→ Exercise
Pick the lines holding the string "Poll" out of the records and copy them.

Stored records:
--- --- ---

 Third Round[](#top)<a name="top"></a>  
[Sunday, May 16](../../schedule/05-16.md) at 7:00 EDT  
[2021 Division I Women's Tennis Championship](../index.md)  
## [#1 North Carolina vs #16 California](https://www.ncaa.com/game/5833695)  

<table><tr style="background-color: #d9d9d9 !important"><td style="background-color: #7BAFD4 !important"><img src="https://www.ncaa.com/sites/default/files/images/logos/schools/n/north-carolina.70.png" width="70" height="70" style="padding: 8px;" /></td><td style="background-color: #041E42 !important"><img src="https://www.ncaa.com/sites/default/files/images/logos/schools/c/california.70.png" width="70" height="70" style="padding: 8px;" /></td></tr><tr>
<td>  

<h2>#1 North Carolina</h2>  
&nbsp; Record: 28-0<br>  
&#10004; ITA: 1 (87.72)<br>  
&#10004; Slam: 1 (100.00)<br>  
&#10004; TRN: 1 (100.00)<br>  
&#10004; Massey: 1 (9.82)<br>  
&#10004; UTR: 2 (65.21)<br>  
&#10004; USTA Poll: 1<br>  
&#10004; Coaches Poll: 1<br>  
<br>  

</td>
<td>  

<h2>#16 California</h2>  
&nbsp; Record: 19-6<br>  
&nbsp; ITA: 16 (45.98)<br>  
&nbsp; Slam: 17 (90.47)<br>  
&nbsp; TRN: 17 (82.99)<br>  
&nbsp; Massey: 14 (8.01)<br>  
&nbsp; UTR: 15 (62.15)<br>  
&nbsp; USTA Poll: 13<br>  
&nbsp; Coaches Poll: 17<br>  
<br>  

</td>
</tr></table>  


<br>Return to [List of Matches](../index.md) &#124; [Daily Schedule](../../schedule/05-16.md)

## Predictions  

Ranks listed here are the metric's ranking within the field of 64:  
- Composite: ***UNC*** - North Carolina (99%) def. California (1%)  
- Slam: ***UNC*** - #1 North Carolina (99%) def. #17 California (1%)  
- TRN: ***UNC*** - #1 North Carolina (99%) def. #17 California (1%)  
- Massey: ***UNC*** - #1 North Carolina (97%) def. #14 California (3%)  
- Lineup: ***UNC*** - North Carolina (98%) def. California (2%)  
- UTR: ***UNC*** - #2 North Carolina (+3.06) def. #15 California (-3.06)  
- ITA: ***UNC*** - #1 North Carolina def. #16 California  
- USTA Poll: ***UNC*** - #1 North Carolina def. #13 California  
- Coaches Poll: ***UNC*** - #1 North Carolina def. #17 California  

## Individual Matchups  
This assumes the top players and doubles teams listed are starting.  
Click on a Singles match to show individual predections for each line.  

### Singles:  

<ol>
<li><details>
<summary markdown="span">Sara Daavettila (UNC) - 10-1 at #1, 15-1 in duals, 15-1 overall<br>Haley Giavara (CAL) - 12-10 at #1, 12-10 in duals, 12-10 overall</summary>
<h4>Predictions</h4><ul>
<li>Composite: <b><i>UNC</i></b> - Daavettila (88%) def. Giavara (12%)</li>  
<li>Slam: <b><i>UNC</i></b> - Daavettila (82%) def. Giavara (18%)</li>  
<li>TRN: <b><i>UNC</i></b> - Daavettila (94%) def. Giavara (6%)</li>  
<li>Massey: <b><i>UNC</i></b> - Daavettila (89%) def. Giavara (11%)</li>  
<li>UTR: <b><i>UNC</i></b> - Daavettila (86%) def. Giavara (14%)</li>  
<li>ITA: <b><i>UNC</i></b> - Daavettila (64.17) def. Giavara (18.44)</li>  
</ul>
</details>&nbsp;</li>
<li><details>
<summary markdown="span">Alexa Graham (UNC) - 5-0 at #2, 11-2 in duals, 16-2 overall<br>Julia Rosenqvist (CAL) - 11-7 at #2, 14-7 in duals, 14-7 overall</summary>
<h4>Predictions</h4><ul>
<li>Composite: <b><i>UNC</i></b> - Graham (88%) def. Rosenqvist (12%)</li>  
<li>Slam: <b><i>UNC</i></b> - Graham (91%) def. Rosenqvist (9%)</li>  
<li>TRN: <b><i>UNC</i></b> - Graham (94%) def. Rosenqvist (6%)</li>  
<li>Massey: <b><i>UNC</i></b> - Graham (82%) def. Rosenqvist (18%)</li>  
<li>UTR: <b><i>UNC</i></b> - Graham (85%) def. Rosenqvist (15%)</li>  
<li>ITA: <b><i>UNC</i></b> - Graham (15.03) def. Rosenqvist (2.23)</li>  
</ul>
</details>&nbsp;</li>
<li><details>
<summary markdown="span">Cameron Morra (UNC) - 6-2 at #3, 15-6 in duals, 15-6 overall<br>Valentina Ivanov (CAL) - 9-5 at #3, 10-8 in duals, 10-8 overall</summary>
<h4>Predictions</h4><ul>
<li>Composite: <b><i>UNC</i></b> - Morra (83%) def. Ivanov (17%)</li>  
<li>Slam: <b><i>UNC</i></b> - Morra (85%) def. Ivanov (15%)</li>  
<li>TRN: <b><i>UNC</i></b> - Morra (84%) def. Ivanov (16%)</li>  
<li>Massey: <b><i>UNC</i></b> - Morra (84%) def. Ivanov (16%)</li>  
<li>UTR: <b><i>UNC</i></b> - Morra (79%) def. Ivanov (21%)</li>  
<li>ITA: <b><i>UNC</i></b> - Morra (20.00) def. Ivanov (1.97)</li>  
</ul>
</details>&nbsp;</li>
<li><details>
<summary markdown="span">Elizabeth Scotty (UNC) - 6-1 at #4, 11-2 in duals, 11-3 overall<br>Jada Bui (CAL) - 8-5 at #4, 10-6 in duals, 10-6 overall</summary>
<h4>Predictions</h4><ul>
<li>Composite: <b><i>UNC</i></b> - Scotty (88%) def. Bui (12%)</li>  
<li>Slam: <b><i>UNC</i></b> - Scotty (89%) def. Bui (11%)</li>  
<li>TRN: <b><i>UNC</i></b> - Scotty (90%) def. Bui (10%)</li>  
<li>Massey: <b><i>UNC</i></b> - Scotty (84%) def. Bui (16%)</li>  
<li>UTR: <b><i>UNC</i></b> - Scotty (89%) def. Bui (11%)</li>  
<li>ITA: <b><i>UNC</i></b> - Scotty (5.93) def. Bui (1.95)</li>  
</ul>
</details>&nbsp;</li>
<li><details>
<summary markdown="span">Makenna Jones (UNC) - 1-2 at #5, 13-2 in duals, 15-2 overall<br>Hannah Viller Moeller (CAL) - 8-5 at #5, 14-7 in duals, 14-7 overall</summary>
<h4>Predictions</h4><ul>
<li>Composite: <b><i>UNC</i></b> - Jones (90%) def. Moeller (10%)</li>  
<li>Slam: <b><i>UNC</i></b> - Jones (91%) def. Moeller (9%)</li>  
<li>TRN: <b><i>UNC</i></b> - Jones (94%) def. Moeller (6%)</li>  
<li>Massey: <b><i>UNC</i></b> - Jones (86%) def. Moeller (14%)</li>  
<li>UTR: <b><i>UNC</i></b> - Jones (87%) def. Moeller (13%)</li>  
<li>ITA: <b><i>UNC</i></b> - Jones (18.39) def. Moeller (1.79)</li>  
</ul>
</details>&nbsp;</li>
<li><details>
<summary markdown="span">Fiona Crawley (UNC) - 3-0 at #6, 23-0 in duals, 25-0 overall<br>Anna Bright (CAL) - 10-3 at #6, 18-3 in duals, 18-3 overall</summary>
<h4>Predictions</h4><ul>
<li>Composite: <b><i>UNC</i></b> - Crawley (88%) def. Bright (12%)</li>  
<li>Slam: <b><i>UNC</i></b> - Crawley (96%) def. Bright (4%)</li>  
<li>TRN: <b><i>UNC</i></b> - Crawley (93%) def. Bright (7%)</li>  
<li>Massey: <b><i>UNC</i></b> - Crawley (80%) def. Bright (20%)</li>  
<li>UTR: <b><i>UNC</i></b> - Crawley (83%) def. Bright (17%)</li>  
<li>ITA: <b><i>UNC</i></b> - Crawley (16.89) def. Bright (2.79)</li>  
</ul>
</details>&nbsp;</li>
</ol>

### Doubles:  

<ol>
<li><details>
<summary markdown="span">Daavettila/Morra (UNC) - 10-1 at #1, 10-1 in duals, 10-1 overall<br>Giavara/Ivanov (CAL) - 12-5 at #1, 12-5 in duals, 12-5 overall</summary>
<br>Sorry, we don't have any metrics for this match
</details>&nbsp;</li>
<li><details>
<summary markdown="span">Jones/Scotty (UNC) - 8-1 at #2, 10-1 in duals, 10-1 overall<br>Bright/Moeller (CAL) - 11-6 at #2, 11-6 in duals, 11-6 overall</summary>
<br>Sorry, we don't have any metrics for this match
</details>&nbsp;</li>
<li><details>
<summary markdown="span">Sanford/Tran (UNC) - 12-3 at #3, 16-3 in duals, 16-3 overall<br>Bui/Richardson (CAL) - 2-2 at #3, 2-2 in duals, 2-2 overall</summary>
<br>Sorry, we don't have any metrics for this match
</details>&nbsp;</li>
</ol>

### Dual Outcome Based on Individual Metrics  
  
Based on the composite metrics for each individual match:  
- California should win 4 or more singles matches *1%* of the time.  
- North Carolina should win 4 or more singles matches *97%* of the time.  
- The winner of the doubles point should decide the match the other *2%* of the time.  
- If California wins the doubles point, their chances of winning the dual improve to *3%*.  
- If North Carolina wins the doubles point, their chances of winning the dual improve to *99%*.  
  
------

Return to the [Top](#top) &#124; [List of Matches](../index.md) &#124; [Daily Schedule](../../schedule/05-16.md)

--- --- ---

→ Written response
&#10004; USTA Poll: 1<br>  
&#10004; Coaches Poll: 1<br>  
&nbsp; USTA Poll: 13<br>  
&nbsp; Coaches Poll: 17<br>  
- USTA Poll: ***UNC*** - #1 North Carolina def. #13 California  
- Coaches Poll: ***UNC*** - #1 North Carolina def. #17 California  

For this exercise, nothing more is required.